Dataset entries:
▬▬▬▬▬▬▬▬▬▬

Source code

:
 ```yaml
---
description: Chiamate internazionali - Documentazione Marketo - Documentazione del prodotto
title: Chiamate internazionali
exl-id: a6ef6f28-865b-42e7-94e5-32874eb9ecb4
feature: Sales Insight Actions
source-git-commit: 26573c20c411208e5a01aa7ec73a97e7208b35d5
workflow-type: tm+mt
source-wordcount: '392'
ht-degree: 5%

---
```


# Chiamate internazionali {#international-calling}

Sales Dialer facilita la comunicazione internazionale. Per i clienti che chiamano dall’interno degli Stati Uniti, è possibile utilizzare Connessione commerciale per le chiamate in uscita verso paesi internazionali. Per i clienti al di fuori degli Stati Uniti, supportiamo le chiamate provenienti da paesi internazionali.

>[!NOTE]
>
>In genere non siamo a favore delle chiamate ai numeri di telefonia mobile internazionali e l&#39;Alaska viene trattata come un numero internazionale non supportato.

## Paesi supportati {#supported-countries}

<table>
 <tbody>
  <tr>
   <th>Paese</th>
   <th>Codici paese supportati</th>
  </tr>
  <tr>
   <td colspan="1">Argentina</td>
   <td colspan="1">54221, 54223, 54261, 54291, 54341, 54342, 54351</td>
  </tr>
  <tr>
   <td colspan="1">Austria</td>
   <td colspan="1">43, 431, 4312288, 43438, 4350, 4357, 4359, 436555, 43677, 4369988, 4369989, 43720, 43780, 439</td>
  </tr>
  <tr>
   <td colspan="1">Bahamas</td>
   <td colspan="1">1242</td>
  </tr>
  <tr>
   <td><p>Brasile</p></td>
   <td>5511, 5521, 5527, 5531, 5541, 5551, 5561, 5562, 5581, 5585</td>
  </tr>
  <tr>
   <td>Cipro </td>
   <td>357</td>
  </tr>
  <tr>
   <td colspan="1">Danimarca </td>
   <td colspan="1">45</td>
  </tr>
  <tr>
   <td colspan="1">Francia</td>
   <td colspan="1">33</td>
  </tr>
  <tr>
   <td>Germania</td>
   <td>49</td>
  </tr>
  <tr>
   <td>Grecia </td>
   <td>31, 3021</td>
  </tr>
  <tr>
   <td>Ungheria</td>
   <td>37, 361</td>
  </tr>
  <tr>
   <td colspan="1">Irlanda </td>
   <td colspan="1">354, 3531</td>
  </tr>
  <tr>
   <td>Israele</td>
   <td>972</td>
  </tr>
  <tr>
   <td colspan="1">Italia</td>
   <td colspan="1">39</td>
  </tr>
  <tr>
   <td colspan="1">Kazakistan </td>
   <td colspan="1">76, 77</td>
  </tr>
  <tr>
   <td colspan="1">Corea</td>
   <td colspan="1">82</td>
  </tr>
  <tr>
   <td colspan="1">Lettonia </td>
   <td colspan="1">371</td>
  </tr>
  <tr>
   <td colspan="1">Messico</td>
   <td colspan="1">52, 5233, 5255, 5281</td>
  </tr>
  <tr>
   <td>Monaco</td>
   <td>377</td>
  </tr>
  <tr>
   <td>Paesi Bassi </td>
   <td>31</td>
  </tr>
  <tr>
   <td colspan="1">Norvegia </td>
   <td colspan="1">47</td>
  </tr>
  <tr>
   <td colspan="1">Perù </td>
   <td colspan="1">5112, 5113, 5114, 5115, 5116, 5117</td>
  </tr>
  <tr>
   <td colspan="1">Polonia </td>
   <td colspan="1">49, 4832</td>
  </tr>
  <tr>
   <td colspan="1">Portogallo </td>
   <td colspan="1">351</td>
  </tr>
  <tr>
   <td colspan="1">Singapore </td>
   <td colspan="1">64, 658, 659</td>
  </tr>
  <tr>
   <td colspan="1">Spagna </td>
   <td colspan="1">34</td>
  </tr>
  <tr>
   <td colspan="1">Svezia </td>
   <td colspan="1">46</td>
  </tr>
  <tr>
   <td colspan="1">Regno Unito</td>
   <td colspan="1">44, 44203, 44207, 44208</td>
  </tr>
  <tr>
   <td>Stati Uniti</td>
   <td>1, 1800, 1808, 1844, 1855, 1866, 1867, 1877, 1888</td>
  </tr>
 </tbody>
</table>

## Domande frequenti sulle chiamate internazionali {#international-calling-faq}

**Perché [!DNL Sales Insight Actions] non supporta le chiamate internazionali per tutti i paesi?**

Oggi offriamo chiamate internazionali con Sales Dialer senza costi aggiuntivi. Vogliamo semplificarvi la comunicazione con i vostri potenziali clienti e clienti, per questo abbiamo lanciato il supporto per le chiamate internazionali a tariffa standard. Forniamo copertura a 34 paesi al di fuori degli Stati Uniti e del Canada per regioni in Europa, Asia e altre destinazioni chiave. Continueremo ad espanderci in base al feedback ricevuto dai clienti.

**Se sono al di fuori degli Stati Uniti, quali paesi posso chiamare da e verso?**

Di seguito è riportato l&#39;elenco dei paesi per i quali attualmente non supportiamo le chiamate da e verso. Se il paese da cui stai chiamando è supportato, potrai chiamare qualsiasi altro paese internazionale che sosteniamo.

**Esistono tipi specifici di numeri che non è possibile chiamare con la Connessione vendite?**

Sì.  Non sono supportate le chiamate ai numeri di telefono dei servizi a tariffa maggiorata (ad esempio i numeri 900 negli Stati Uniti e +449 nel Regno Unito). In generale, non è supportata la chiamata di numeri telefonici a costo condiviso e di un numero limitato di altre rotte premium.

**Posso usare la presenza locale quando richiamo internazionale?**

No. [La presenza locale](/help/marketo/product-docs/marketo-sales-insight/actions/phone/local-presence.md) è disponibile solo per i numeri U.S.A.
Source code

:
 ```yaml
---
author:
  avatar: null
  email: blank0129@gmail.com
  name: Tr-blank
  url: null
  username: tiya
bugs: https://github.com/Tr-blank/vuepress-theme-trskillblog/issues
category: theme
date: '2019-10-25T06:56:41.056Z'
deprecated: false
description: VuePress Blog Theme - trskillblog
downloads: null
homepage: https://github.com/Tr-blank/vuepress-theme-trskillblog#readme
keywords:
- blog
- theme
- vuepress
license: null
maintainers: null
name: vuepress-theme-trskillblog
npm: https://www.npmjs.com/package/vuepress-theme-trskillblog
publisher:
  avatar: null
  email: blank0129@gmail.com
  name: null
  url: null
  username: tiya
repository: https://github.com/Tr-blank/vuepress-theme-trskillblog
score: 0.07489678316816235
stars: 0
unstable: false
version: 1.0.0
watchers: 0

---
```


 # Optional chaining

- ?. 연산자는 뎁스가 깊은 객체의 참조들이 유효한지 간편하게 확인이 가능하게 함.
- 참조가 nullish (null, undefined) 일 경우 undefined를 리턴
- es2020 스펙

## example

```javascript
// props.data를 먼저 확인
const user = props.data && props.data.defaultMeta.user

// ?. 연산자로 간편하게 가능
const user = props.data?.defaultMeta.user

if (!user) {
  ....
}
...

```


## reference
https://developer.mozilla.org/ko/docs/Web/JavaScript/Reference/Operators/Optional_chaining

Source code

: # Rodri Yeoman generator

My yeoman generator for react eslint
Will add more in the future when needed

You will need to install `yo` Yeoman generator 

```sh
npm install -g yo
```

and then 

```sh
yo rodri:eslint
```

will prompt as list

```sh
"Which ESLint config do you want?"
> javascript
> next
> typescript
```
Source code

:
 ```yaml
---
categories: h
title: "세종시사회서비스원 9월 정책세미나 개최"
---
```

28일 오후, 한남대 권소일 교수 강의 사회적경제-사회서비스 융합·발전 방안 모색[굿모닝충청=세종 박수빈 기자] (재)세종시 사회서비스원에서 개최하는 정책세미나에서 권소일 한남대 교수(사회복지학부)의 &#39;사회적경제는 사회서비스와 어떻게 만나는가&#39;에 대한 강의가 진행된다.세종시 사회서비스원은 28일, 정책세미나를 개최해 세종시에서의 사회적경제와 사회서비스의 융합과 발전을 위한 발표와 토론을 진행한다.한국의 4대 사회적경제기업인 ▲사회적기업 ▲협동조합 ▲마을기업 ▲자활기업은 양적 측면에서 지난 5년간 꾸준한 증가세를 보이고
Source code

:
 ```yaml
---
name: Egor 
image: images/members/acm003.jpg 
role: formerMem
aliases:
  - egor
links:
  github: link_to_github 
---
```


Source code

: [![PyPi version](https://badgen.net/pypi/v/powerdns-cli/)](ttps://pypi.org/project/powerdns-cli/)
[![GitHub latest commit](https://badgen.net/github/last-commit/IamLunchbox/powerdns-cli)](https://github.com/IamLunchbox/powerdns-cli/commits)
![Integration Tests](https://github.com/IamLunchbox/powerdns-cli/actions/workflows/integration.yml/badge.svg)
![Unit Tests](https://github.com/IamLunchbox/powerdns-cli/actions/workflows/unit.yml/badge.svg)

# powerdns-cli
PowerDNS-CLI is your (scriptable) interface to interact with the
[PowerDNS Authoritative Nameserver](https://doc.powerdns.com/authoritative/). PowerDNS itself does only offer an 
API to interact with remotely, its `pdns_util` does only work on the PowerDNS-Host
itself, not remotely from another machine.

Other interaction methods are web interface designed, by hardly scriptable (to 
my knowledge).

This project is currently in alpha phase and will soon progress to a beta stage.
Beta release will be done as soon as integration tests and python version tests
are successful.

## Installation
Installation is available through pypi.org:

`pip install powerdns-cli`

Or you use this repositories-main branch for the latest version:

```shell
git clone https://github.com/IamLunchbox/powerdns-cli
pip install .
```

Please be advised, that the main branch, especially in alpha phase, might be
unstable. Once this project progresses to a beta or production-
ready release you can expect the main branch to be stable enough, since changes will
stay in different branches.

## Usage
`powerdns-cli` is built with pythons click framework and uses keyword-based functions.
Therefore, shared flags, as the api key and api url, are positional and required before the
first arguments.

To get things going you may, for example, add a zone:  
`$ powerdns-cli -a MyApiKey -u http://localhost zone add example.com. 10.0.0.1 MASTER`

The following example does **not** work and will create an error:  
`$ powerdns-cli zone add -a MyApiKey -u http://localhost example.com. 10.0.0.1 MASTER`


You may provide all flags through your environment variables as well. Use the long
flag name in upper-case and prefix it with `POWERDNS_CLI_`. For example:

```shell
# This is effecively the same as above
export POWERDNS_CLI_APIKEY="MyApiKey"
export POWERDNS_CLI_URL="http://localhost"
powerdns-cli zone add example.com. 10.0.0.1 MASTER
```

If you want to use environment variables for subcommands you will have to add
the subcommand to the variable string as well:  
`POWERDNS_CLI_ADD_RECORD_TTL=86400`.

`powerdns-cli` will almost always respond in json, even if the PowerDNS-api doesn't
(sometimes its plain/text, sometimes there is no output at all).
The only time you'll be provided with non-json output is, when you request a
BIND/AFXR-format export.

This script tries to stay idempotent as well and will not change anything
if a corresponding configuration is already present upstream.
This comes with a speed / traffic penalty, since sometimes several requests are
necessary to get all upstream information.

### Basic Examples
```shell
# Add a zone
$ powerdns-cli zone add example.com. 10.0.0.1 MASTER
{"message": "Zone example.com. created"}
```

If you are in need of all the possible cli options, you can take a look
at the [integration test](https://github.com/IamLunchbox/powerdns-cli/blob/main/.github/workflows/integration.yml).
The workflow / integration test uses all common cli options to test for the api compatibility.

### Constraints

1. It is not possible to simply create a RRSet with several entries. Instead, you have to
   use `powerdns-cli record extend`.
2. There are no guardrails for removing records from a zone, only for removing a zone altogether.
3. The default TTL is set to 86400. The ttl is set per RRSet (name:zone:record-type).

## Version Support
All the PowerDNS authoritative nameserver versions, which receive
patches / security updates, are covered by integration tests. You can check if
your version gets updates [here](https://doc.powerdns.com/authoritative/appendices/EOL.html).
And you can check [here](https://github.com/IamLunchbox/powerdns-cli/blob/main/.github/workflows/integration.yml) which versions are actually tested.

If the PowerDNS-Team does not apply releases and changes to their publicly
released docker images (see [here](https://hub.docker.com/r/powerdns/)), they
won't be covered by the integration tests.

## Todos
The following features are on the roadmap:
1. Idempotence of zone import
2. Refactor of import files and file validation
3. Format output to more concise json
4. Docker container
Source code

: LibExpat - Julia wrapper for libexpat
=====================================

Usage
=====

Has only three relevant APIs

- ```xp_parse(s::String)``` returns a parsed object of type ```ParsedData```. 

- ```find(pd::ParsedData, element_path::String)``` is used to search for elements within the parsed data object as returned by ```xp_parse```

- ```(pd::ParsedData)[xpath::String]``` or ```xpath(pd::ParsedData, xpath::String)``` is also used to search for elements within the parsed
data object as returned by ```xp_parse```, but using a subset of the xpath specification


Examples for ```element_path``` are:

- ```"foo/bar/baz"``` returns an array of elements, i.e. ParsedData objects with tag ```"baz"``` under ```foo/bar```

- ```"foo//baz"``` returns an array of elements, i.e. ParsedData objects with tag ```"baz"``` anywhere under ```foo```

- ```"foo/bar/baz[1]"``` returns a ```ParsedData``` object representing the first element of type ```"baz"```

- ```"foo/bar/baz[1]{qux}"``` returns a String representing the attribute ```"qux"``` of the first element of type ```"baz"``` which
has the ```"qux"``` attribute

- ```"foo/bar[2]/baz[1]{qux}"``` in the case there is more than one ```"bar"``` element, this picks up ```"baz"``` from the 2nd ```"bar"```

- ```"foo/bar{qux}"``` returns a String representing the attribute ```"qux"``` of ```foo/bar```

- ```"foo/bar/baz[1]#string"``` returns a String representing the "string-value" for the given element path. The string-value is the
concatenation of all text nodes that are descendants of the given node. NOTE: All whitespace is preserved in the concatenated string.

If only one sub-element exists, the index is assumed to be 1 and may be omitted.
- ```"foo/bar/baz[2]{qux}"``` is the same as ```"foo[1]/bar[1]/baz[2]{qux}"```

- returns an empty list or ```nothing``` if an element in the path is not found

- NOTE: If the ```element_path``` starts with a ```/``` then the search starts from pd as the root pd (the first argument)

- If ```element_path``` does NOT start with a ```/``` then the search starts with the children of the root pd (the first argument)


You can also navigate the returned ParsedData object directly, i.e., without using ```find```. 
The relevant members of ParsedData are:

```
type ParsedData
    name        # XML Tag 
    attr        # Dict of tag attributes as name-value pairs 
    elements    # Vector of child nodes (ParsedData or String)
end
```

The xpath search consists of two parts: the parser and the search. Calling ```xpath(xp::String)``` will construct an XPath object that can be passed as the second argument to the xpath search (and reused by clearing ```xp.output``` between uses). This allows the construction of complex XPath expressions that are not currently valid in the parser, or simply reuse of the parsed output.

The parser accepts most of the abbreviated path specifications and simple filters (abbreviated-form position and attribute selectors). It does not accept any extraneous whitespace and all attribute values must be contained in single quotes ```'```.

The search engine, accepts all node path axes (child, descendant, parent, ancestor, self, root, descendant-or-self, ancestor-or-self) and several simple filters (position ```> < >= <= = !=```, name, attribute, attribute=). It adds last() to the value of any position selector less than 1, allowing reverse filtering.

▬▬▬▬▬▬▬▬▬▬

■ **What you are asked to do**
Go through the entries and return each line where the word "supportati" occurs.

■ **Answer to this task**
## Paesi supportati {#supported-countries}
   <th>Codici paese supportati</th>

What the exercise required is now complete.